Records for the exercise:
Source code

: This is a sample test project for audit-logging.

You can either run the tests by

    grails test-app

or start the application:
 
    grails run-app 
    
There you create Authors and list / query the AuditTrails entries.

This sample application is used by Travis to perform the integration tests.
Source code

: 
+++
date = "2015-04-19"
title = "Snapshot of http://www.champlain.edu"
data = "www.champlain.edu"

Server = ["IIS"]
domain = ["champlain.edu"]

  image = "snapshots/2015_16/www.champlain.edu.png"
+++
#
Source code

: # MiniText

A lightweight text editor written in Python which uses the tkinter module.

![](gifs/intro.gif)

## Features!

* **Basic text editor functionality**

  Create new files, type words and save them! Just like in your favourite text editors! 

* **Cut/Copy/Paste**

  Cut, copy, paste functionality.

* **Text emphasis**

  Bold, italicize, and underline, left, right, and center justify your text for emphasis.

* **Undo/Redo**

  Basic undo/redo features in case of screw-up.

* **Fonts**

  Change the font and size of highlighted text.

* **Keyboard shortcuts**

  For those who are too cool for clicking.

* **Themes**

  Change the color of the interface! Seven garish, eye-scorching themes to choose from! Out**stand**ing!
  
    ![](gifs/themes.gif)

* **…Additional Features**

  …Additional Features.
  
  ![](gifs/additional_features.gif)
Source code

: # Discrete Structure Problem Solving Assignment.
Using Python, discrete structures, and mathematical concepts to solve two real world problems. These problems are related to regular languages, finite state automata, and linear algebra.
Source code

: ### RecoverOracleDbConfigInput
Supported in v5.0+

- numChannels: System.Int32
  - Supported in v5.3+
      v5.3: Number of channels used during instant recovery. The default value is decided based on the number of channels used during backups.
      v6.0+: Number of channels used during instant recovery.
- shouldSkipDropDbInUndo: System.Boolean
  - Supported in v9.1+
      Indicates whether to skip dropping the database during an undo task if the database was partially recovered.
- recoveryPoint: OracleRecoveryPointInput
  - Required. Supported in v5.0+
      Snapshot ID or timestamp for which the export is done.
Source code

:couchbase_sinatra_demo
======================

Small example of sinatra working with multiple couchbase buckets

What the exercise asks:
The answer should be one number, the count of lines in the data that include the string "which".

Exercise answer:
2